I'll start by giving a little intro to Crowdvocate, then I’ll run through the pillars of B2B customer marketing and share some tips on how to get started. Then we’ll look at how to use data to streamline engagement across the customer journey and how to engage with your customer advocate base at scale. Lastly, we’ll explore how customer marketing drives revenue and how to leverage references and advocacy for upsell opportunities.

Let's dive in.

The pillars of customer marketing

Crowdvocate is the only purpose-built platform for customer marketing that can also be leveraged by product marketers. It's a holistic approach to managing advocacy programs. lifecycle engagement, upsell, expansion, reference automation, loyalty rewards, and much more.

It's a holistic approach because we believe that customer marketing is holistic. For us, customer marketing is everything post-sale. On top of what customer success does, customer marketing can also scale adoption and content for your customers. We run events, user groups, and CABs. Customer marketing can also look after communities and user forums.

Engaging all of those activities and leveraging the data from them is part of what customer marketing can do, both for the company and the community.

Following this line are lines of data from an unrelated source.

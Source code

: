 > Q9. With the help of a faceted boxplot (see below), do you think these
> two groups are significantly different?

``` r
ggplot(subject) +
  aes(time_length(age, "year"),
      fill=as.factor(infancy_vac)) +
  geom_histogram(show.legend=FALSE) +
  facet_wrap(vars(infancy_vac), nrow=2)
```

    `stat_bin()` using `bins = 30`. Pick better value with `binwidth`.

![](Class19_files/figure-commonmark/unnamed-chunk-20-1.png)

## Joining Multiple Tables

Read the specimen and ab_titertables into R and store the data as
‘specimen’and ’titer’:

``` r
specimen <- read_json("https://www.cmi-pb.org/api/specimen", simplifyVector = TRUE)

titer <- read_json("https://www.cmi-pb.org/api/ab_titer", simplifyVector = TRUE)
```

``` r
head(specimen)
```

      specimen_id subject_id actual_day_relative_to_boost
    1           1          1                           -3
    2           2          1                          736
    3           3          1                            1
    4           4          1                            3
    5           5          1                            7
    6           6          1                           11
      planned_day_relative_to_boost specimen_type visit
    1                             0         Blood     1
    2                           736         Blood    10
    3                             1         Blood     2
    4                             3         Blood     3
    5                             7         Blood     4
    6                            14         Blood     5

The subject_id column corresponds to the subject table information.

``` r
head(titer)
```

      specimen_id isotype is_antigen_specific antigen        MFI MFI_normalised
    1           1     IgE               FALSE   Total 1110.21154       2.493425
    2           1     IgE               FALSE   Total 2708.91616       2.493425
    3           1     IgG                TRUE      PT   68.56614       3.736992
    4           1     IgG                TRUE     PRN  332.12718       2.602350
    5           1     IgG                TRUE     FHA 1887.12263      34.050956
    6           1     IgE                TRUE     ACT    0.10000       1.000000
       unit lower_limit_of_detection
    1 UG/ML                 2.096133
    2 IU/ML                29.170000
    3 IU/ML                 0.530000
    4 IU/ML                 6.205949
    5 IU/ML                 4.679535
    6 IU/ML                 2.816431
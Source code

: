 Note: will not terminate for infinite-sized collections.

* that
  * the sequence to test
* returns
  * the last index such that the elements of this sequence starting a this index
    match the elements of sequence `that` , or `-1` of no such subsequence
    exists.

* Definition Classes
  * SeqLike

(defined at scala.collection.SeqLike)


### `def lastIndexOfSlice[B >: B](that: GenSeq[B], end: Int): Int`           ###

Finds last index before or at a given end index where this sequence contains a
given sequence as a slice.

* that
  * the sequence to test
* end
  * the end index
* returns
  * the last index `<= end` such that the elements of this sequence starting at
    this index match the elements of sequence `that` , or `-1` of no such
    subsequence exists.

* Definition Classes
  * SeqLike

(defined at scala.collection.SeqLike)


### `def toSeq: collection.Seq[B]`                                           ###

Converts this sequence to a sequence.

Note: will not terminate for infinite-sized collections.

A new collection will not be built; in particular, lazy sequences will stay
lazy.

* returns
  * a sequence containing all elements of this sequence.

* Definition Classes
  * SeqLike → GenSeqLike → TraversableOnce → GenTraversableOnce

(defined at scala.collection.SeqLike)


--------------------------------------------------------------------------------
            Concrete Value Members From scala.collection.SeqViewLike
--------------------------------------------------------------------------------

Of course, there are different types of advocacy. There are reviews, customer stories, and customer feedback and input. There are reference calls, and there’s reference content. And then there's lifecycle marketing to drive upsell, cross-sell, and expansion. There’s also the overall communication of activities, events, and whatnot.

The thing is that for your customer, all those activities are part of the same thing. They all form the sum of their engagement with you. They don't see the separate programs. They’re a user of product X, and within their journey, they onboard, they join a user group and maybe a customer advisory board. They might be active in your community and maybe take a reference call or say yes to an upsell.

That's their journey. That's how they see it, and that's how you should see it too. You need to tie all the pieces together.

Four tips to get started with customer marketing

Before you do that, here are four tips to get you started. We've seen them work with all our customers. The key thing is not to start with a platform with a plan.

Tip #1: Define your strategy and KPIs

What’s your year one goal? What numbers do you need to reach at the end of the year? Maybe that's the number of advocates. Maybe it's the number of upsell revenue or campaigns that you run. Maybe it's the number of people that participated in reference calls or the number of deals that leverage reference calls. There are so many things you can track, but your targets have to be numeric.

You also have to agree on your goals with management in mind, and the best way to start is by understanding the company's KPIs and aligning with those. If the company wants to focus on upselling this new feature, the customer marketing program should support that.

Tip #2: Collaboration is key

You want to collaborate with everybody. Customer marketing is the quarterback of the organization. You're talking to internal marketing teams because you need their help, and they need your help with demand generation because that requires customer-generated content.

You’re talking to sales because they need references, which are obtained and approved by customer success. Product teams can help you move more messaging and get feedback. And of course, you have to get executive sponsorship to run these programs.